EXERCISE OBJECTIVE: Leaving out the images, please reproduce each line below exactly.
SOURCE MATERIAL section start
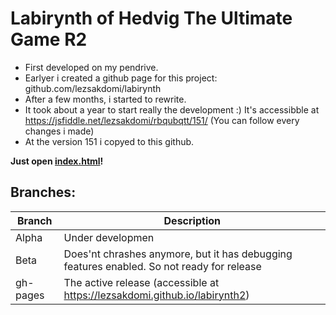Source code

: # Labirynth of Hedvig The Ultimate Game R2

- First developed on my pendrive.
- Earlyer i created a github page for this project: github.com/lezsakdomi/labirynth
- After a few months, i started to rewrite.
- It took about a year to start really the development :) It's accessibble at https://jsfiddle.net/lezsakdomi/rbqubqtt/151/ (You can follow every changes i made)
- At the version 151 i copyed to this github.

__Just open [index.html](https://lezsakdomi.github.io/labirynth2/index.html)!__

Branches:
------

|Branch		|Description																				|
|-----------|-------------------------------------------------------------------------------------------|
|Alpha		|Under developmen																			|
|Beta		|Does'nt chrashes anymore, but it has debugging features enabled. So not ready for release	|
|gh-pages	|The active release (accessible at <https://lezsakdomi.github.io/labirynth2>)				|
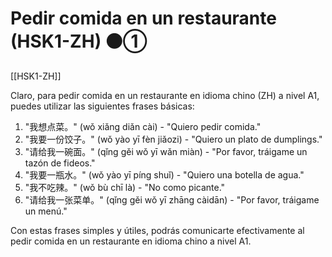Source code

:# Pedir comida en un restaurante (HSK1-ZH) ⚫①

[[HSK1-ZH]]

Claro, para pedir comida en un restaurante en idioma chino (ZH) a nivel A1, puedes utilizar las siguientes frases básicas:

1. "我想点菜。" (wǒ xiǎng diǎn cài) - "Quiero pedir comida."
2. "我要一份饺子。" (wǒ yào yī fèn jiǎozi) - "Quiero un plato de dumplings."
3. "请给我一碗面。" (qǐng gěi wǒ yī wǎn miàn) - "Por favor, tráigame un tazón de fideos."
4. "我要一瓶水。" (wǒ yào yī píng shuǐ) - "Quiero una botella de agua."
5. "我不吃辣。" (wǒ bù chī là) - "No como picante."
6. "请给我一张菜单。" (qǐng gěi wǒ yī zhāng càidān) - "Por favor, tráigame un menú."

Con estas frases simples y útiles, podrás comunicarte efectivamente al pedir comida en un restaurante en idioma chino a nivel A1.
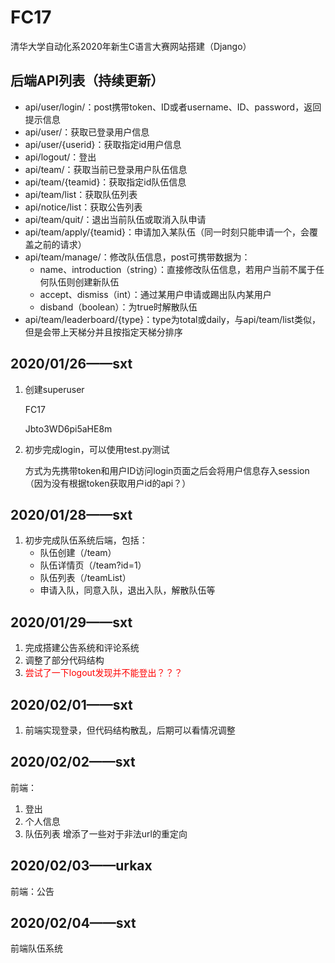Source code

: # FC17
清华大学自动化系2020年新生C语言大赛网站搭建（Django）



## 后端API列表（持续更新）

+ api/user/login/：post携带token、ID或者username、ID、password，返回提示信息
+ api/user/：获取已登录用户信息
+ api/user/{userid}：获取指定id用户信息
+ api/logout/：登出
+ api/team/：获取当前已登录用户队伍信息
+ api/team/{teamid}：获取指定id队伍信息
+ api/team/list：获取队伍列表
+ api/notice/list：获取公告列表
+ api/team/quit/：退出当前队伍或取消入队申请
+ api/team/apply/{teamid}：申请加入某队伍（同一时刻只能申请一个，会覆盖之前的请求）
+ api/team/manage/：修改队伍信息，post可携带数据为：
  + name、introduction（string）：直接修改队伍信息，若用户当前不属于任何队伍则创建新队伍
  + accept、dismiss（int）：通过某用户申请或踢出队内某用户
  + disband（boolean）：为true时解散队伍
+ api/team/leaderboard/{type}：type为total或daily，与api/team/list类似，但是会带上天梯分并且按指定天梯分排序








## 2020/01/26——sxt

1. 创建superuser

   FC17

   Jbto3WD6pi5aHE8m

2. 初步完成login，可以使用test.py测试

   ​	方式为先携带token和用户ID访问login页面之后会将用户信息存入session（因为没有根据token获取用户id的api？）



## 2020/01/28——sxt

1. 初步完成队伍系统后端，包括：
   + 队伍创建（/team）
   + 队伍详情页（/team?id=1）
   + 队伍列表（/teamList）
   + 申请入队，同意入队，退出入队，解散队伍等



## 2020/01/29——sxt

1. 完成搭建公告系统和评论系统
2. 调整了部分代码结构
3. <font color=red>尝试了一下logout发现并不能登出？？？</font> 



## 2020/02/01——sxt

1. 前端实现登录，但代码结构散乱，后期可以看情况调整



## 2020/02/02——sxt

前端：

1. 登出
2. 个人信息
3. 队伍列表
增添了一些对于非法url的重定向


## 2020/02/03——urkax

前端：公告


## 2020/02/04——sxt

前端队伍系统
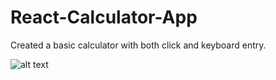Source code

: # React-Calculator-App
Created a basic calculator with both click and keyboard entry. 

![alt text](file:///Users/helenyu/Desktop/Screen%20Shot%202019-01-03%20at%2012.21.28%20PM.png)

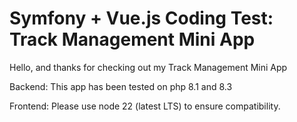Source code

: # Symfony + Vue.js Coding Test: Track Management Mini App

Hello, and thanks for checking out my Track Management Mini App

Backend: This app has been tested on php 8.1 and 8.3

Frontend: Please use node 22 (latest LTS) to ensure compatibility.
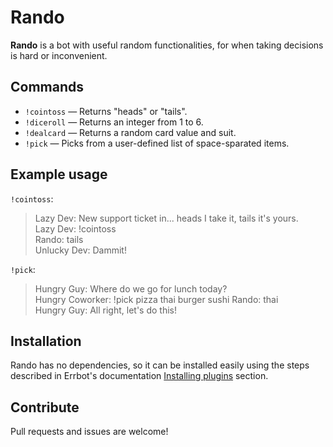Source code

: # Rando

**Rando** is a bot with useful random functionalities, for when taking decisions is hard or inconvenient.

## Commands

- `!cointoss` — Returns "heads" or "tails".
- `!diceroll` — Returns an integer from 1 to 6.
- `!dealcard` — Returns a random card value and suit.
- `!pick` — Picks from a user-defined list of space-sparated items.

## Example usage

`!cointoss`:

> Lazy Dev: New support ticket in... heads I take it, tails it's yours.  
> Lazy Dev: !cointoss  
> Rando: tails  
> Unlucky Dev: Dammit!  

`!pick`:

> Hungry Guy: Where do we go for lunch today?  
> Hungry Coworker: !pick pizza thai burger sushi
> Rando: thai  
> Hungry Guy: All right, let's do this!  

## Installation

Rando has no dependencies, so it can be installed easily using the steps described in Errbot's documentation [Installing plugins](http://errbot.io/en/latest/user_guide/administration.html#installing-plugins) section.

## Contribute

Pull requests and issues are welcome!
SOURCE MATERIAL section end
EXERCISE RESULT:
Source code

: # Labirynth of Hedvig The Ultimate Game R2

- First developed on my pendrive.
- Earlyer i created a github page for this project: github.com/lezsakdomi/labirynth
- After a few months, i started to rewrite.
- It took about a year to start really the development :) It's accessibble at https://jsfiddle.net/lezsakdomi/rbqubqtt/151/ (You can follow every changes i made)
- At the version 151 i copyed to this github.

__Just open [index.html](https://lezsakdomi.github.io/labirynth2/index.html)!__

Branches:
------

|Branch		|Description																				|
|-----------|-------------------------------------------------------------------------------------------|
|Alpha		|Under developmen																			|
|Beta		|Does'nt chrashes anymore, but it has debugging features enabled. So not ready for release	|
|gh-pages	|The active release (accessible at <https://lezsakdomi.github.io/labirynth2>)				|
Source code

:# Pedir comida en un restaurante (HSK1-ZH) ⚫①

[[HSK1-ZH]]

Claro, para pedir comida en un restaurante en idioma chino (ZH) a nivel A1, puedes utilizar las siguientes frases básicas:

1. "我想点菜。" (wǒ xiǎng diǎn cài) - "Quiero pedir comida."
2. "我要一份饺子。" (wǒ yào yī fèn jiǎozi) - "Quiero un plato de dumplings."
3. "请给我一碗面。" (qǐng gěi wǒ yī wǎn miàn) - "Por favor, tráigame un tazón de fideos."
4. "我要一瓶水。" (wǒ yào yī píng shuǐ) - "Quiero una botella de agua."
5. "我不吃辣。" (wǒ bù chī là) - "No como picante."
6. "请给我一张菜单。" (qǐng gěi wǒ yī zhāng càidān) - "Por favor, tráigame un menú."

Con estas frases simples y útiles, podrás comunicarte efectivamente al pedir comida en un restaurante en idioma chino a nivel A1.
Source code

: # FC17
清华大学自动化系2020年新生C语言大赛网站搭建（Django）



## 后端API列表（持续更新）

+ api/user/login/：post携带token、ID或者username、ID、password，返回提示信息
+ api/user/：获取已登录用户信息
+ api/user/{userid}：获取指定id用户信息
+ api/logout/：登出
+ api/team/：获取当前已登录用户队伍信息
+ api/team/{teamid}：获取指定id队伍信息
+ api/team/list：获取队伍列表
+ api/notice/list：获取公告列表
+ api/team/quit/：退出当前队伍或取消入队申请
+ api/team/apply/{teamid}：申请加入某队伍（同一时刻只能申请一个，会覆盖之前的请求）
+ api/team/manage/：修改队伍信息，post可携带数据为：
  + name、introduction（string）：直接修改队伍信息，若用户当前不属于任何队伍则创建新队伍
  + accept、dismiss（int）：通过某用户申请或踢出队内某用户
  + disband（boolean）：为true时解散队伍
+ api/team/leaderboard/{type}：type为total或daily，与api/team/list类似，但是会带上天梯分并且按指定天梯分排序








## 2020/01/26——sxt

1. 创建superuser

   FC17

   Jbto3WD6pi5aHE8m

2. 初步完成login，可以使用test.py测试

   ​	方式为先携带token和用户ID访问login页面之后会将用户信息存入session（因为没有根据token获取用户id的api？）



## 2020/01/28——sxt

1. 初步完成队伍系统后端，包括：
   + 队伍创建（/team）
   + 队伍详情页（/team?id=1）
   + 队伍列表（/teamList）
   + 申请入队，同意入队，退出入队，解散队伍等



## 2020/01/29——sxt

1. 完成搭建公告系统和评论系统
2. 调整了部分代码结构
3. <font color=red>尝试了一下logout发现并不能登出？？？</font> 



## 2020/02/01——sxt

1. 前端实现登录，但代码结构散乱，后期可以看情况调整



## 2020/02/02——sxt

前端：

1. 登出
2. 个人信息
3. 队伍列表
增添了一些对于非法url的重定向


## 2020/02/03——urkax

前端：公告


## 2020/02/04——sxt

前端队伍系统
Source code

: # React-Calculator-App
Created a basic calculator with both click and keyboard entry. 

![alt text](file:///Users/helenyu/Desktop/Screen%20Shot%202019-01-03%20at%2012.21.28%20PM.png)

Source code

: # Symfony + Vue.js Coding Test: Track Management Mini App

Hello, and thanks for checking out my Track Management Mini App

Backend: This app has been tested on php 8.1 and 8.3

Frontend: Please use node 22 (latest LTS) to ensure compatibility.
Source code

: # Rando

**Rando** is a bot with useful random functionalities, for when taking decisions is hard or inconvenient.

## Commands

- `!cointoss` — Returns "heads" or "tails".
- `!diceroll` — Returns an integer from 1 to 6.
- `!dealcard` — Returns a random card value and suit.
- `!pick` — Picks from a user-defined list of space-sparated items.

## Example usage

`!cointoss`:

> Lazy Dev: New support ticket in... heads I take it, tails it's yours.  
> Lazy Dev: !cointoss  
> Rando: tails  
> Unlucky Dev: Dammit!  

`!pick`:

> Hungry Guy: Where do we go for lunch today?  
> Hungry Coworker: !pick pizza thai burger sushi
> Rando: thai  
> Hungry Guy: All right, let's do this!  

## Installation

Rando has no dependencies, so it can be installed easily using the steps described in Errbot's documentation [Installing plugins](http://errbot.io/en/latest/user_guide/administration.html#installing-plugins) section.

## Contribute

Pull requests and issues are welcome!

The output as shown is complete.